- _Dataset entries_:

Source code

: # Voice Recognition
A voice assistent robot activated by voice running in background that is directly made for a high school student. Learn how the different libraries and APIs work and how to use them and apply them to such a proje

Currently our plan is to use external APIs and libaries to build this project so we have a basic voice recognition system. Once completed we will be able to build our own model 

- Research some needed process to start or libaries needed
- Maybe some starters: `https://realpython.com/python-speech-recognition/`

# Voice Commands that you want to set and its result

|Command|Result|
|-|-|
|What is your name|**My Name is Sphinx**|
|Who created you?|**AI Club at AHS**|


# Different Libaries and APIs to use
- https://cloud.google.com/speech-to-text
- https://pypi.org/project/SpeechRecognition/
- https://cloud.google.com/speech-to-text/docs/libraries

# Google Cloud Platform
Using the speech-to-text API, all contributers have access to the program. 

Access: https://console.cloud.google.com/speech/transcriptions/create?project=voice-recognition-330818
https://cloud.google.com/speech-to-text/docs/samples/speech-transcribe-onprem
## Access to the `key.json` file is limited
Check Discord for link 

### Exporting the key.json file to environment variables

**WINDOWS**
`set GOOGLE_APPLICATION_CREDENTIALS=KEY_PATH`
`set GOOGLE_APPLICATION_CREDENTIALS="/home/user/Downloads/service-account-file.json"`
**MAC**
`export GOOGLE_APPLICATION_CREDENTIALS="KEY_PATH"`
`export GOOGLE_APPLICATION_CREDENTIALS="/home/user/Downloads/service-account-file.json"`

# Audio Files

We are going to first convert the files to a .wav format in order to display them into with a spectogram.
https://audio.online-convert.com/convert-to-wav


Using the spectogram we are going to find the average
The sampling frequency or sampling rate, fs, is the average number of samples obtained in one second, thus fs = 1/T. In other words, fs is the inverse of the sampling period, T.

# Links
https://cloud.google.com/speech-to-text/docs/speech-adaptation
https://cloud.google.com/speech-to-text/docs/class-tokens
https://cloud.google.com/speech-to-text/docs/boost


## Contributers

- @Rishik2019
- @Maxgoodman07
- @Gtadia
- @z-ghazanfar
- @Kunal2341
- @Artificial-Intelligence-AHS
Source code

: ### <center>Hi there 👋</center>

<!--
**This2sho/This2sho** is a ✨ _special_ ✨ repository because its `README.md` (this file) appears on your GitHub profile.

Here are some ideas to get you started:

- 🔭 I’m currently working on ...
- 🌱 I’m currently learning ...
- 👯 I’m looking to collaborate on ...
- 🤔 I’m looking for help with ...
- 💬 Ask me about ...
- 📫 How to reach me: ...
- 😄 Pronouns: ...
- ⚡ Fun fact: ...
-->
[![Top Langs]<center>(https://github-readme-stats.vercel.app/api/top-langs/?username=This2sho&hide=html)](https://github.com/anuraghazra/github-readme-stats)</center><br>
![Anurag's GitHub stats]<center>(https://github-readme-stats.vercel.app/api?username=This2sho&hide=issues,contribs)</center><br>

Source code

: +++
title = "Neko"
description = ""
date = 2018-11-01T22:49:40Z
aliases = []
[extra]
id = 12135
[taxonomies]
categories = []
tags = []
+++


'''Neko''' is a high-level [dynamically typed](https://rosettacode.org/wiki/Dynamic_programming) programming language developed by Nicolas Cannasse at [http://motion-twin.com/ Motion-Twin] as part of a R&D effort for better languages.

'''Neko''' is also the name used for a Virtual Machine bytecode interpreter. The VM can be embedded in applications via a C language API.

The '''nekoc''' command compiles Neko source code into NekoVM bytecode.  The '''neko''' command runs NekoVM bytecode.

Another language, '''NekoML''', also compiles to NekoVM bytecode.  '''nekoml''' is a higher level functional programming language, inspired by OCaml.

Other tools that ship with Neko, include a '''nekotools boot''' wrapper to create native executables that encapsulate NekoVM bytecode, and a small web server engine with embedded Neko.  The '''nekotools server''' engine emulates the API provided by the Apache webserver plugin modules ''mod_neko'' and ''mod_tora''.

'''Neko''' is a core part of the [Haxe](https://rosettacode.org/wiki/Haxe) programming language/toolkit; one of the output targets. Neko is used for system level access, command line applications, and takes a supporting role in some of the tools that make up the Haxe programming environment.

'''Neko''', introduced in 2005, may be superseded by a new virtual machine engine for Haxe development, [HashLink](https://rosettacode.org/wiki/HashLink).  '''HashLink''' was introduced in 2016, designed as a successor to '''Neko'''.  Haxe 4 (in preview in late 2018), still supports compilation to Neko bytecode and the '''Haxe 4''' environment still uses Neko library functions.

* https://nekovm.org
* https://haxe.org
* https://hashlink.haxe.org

- _Activity_: Only the lines above from the line with "Name is Sphinx**|" to the line with "# Google Cloud Platform", those two lines included, should be reproduced exactly.

- _Exercise output_:
|What is your name|**My Name is Sphinx**|
|Who created you?|**AI Club at AHS**|


# Different Libaries and APIs to use
- https://cloud.google.com/speech-to-text
- https://pypi.org/project/SpeechRecognition/
- https://cloud.google.com/speech-to-text/docs/libraries

# Google Cloud Platform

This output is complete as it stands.